Top of Records to use

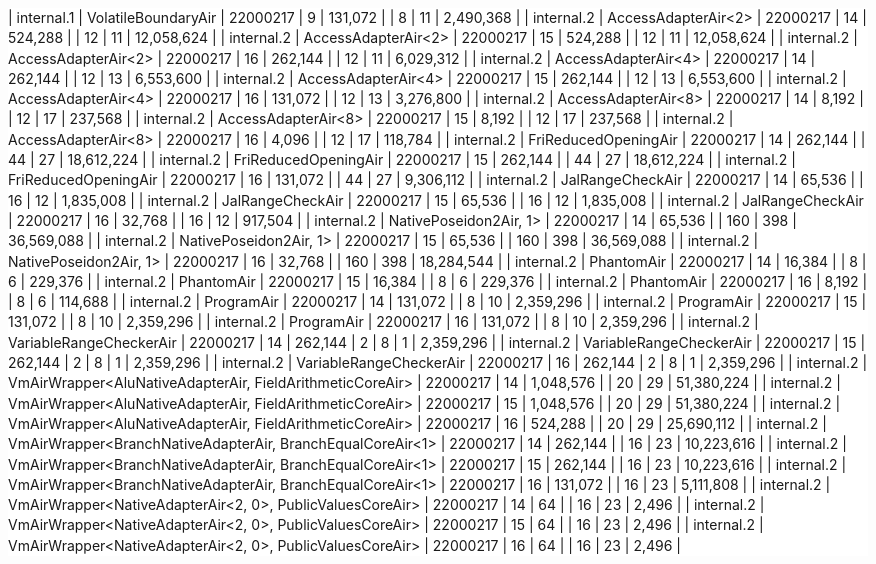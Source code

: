 | internal.1 | VolatileBoundaryAir | 22000217 | 9 | 131,072 |  | 8 | 11 | 2,490,368 | 
| internal.2 | AccessAdapterAir<2> | 22000217 | 14 | 524,288 |  | 12 | 11 | 12,058,624 | 
| internal.2 | AccessAdapterAir<2> | 22000217 | 15 | 524,288 |  | 12 | 11 | 12,058,624 | 
| internal.2 | AccessAdapterAir<2> | 22000217 | 16 | 262,144 |  | 12 | 11 | 6,029,312 | 
| internal.2 | AccessAdapterAir<4> | 22000217 | 14 | 262,144 |  | 12 | 13 | 6,553,600 | 
| internal.2 | AccessAdapterAir<4> | 22000217 | 15 | 262,144 |  | 12 | 13 | 6,553,600 | 
| internal.2 | AccessAdapterAir<4> | 22000217 | 16 | 131,072 |  | 12 | 13 | 3,276,800 | 
| internal.2 | AccessAdapterAir<8> | 22000217 | 14 | 8,192 |  | 12 | 17 | 237,568 | 
| internal.2 | AccessAdapterAir<8> | 22000217 | 15 | 8,192 |  | 12 | 17 | 237,568 | 
| internal.2 | AccessAdapterAir<8> | 22000217 | 16 | 4,096 |  | 12 | 17 | 118,784 | 
| internal.2 | FriReducedOpeningAir | 22000217 | 14 | 262,144 |  | 44 | 27 | 18,612,224 | 
| internal.2 | FriReducedOpeningAir | 22000217 | 15 | 262,144 |  | 44 | 27 | 18,612,224 | 
| internal.2 | FriReducedOpeningAir | 22000217 | 16 | 131,072 |  | 44 | 27 | 9,306,112 | 
| internal.2 | JalRangeCheckAir | 22000217 | 14 | 65,536 |  | 16 | 12 | 1,835,008 | 
| internal.2 | JalRangeCheckAir | 22000217 | 15 | 65,536 |  | 16 | 12 | 1,835,008 | 
| internal.2 | JalRangeCheckAir | 22000217 | 16 | 32,768 |  | 16 | 12 | 917,504 | 
| internal.2 | NativePoseidon2Air<BabyBearParameters>, 1> | 22000217 | 14 | 65,536 |  | 160 | 398 | 36,569,088 | 
| internal.2 | NativePoseidon2Air<BabyBearParameters>, 1> | 22000217 | 15 | 65,536 |  | 160 | 398 | 36,569,088 | 
| internal.2 | NativePoseidon2Air<BabyBearParameters>, 1> | 22000217 | 16 | 32,768 |  | 160 | 398 | 18,284,544 | 
| internal.2 | PhantomAir | 22000217 | 14 | 16,384 |  | 8 | 6 | 229,376 | 
| internal.2 | PhantomAir | 22000217 | 15 | 16,384 |  | 8 | 6 | 229,376 | 
| internal.2 | PhantomAir | 22000217 | 16 | 8,192 |  | 8 | 6 | 114,688 | 
| internal.2 | ProgramAir | 22000217 | 14 | 131,072 |  | 8 | 10 | 2,359,296 | 
| internal.2 | ProgramAir | 22000217 | 15 | 131,072 |  | 8 | 10 | 2,359,296 | 
| internal.2 | ProgramAir | 22000217 | 16 | 131,072 |  | 8 | 10 | 2,359,296 | 
| internal.2 | VariableRangeCheckerAir | 22000217 | 14 | 262,144 | 2 | 8 | 1 | 2,359,296 | 
| internal.2 | VariableRangeCheckerAir | 22000217 | 15 | 262,144 | 2 | 8 | 1 | 2,359,296 | 
| internal.2 | VariableRangeCheckerAir | 22000217 | 16 | 262,144 | 2 | 8 | 1 | 2,359,296 | 
| internal.2 | VmAirWrapper<AluNativeAdapterAir, FieldArithmeticCoreAir> | 22000217 | 14 | 1,048,576 |  | 20 | 29 | 51,380,224 | 
| internal.2 | VmAirWrapper<AluNativeAdapterAir, FieldArithmeticCoreAir> | 22000217 | 15 | 1,048,576 |  | 20 | 29 | 51,380,224 | 
| internal.2 | VmAirWrapper<AluNativeAdapterAir, FieldArithmeticCoreAir> | 22000217 | 16 | 524,288 |  | 20 | 29 | 25,690,112 | 
| internal.2 | VmAirWrapper<BranchNativeAdapterAir, BranchEqualCoreAir<1> | 22000217 | 14 | 262,144 |  | 16 | 23 | 10,223,616 | 
| internal.2 | VmAirWrapper<BranchNativeAdapterAir, BranchEqualCoreAir<1> | 22000217 | 15 | 262,144 |  | 16 | 23 | 10,223,616 | 
| internal.2 | VmAirWrapper<BranchNativeAdapterAir, BranchEqualCoreAir<1> | 22000217 | 16 | 131,072 |  | 16 | 23 | 5,111,808 | 
| internal.2 | VmAirWrapper<NativeAdapterAir<2, 0>, PublicValuesCoreAir> | 22000217 | 14 | 64 |  | 16 | 23 | 2,496 | 
| internal.2 | VmAirWrapper<NativeAdapterAir<2, 0>, PublicValuesCoreAir> | 22000217 | 15 | 64 |  | 16 | 23 | 2,496 | 
| internal.2 | VmAirWrapper<NativeAdapterAir<2, 0>, PublicValuesCoreAir> | 22000217 | 16 | 64 |  | 16 | 23 | 2,496 | 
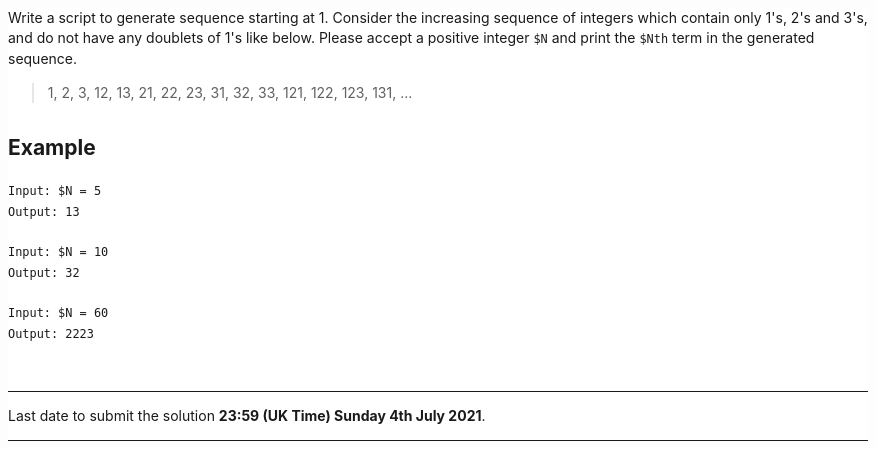 Write a script to generate sequence starting at 1. Consider the increasing sequence of integers which contain only 1's, 2's and 3's, and do not have any doublets of 1's like below. Please accept a positive integer `$N` and print the `$Nth` term in the generated sequence.

> 1, 2, 3, 12, 13, 21, 22, 23, 31, 32, 33, 121, 122, 123, 131, ...

## Example

    Input: $N = 5
    Output: 13

    Input: $N = 10
    Output: 32

    Input: $N = 60
    Output: 2223

<br>

***

Last date to submit the solution **23:59 (UK Time) Sunday 4th July 2021**.

***

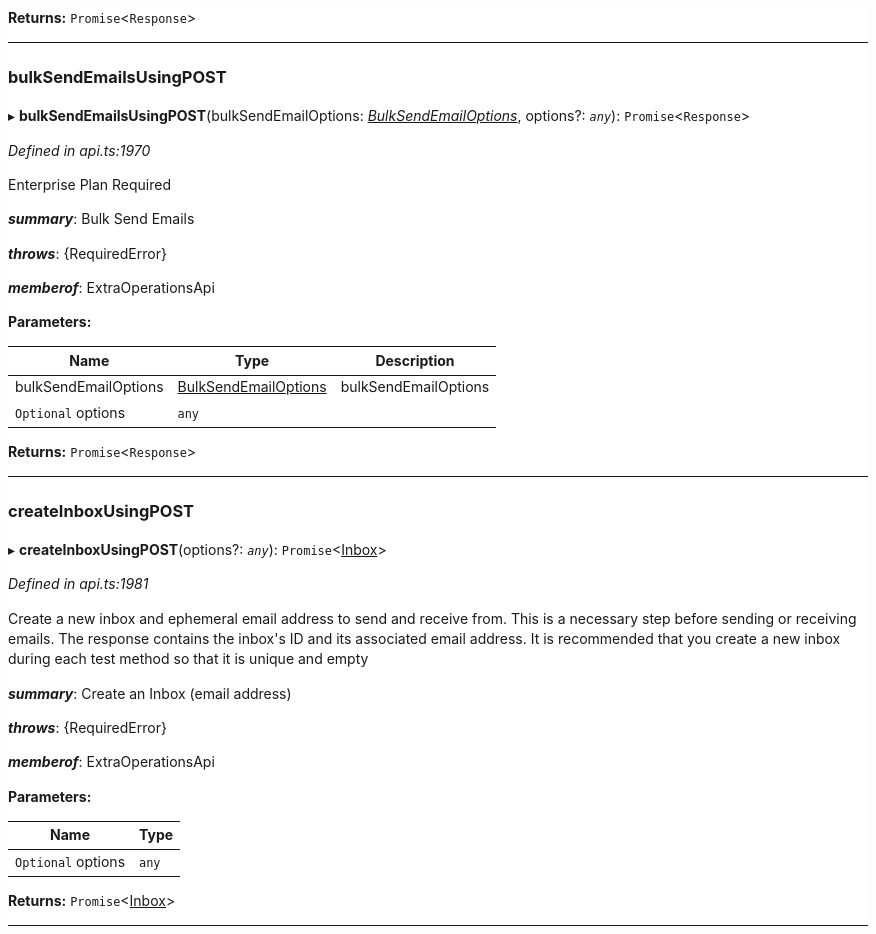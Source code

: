 **Returns:** `Promise`<`Response`>

___
<a id="bulksendemailsusingpost"></a>

###  bulkSendEmailsUsingPOST

▸ **bulkSendEmailsUsingPOST**(bulkSendEmailOptions: *[BulkSendEmailOptions](../interfaces/_api_.bulksendemailoptions.md)*, options?: *`any`*): `Promise`<`Response`>

*Defined in api.ts:1970*

Enterprise Plan Required

*__summary__*: Bulk Send Emails

*__throws__*: {RequiredError}

*__memberof__*: ExtraOperationsApi

**Parameters:**

| Name | Type | Description |
| ------ | ------ | ------ |
| bulkSendEmailOptions | [BulkSendEmailOptions](../interfaces/_api_.bulksendemailoptions.md) |  bulkSendEmailOptions |
| `Optional` options | `any` |

**Returns:** `Promise`<`Response`>

___
<a id="createinboxusingpost"></a>

###  createInboxUsingPOST

▸ **createInboxUsingPOST**(options?: *`any`*): `Promise`<[Inbox](../interfaces/_api_.inbox.md)>

*Defined in api.ts:1981*

Create a new inbox and ephemeral email address to send and receive from. This is a necessary step before sending or receiving emails. The response contains the inbox's ID and its associated email address. It is recommended that you create a new inbox during each test method so that it is unique and empty

*__summary__*: Create an Inbox (email address)

*__throws__*: {RequiredError}

*__memberof__*: ExtraOperationsApi

**Parameters:**

| Name | Type |
| ------ | ------ |
| `Optional` options | `any` |

**Returns:** `Promise`<[Inbox](../interfaces/_api_.inbox.md)>

___
<a id="createinboxwebhookusingpost"></a>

Bottom of Records to use

▸ **Exercise prompt**
Using the entries above, reproduce word for word only the lines from the one that contains "Output: 2223" to the one that contains "Type | Description |", both ends included, and drop every picture.

▸ **Answer to this task**
    Output: 2223

<br>

***

Last date to submit the solution **23:59 (UK Time) Sunday 4th July 2021**.

***

Source code

: **Returns:** `Promise`<`Response`>

___
<a id="bulksendemailsusingpost"></a>

###  bulkSendEmailsUsingPOST

▸ **bulkSendEmailsUsingPOST**(bulkSendEmailOptions: *[BulkSendEmailOptions](../interfaces/_api_.bulksendemailoptions.md)*, options?: *`any`*): `Promise`<`Response`>

*Defined in api.ts:1970*

Enterprise Plan Required

*__summary__*: Bulk Send Emails

*__throws__*: {RequiredError}

*__memberof__*: ExtraOperationsApi

**Parameters:**

| Name | Type | Description |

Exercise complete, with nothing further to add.